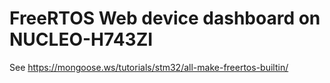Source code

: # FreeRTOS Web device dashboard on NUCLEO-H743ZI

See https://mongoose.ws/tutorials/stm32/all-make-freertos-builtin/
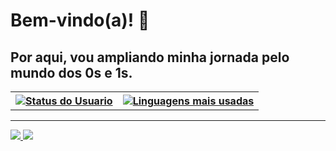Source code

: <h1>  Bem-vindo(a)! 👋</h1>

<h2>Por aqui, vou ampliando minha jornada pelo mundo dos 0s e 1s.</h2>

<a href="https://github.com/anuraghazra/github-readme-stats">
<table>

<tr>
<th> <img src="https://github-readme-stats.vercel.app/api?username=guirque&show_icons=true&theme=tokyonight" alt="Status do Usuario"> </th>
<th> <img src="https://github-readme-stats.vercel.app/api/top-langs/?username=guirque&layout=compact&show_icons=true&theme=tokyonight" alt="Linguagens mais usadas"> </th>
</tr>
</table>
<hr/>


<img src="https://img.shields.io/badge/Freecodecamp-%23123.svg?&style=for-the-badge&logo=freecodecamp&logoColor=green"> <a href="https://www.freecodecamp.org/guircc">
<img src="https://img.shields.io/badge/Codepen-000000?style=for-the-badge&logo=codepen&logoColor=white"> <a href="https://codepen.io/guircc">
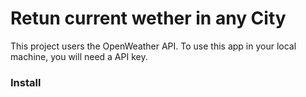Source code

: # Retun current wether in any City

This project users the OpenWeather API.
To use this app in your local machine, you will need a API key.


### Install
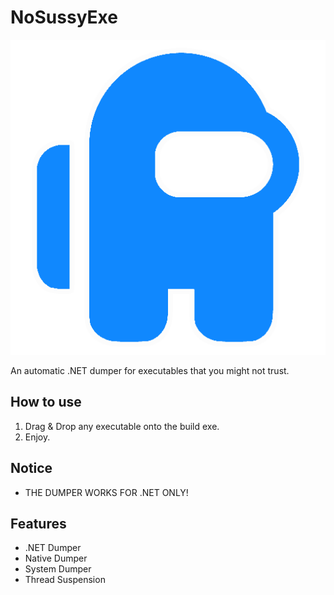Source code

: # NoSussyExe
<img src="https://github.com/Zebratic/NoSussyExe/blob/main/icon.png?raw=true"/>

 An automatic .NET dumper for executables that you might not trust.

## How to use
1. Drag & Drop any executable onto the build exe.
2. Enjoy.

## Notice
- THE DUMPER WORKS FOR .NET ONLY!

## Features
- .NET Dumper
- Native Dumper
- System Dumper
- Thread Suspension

******

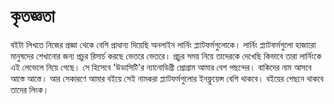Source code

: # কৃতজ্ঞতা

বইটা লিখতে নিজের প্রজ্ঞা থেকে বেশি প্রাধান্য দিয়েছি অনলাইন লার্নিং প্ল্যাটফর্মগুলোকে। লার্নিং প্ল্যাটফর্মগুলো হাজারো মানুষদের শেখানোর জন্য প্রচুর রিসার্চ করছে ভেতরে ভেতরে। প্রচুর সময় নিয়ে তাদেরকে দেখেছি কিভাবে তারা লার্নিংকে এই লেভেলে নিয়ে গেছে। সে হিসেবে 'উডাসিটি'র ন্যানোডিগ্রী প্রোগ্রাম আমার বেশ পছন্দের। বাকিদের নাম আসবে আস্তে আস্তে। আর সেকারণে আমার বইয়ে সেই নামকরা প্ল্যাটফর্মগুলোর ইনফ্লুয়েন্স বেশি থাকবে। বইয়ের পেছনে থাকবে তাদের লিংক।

******

What lines in the entries above hold "vercel"? Copy every one.

<th> <img src="https://github-readme-stats.vercel.app/api?username=guirque&show_icons=true&theme=tokyonight" alt="Status do Usuario"> </th>
<th> <img src="https://github-readme-stats.vercel.app/api/top-langs/?username=guirque&layout=compact&show_icons=true&theme=tokyonight" alt="Linguagens mais usadas"> </th>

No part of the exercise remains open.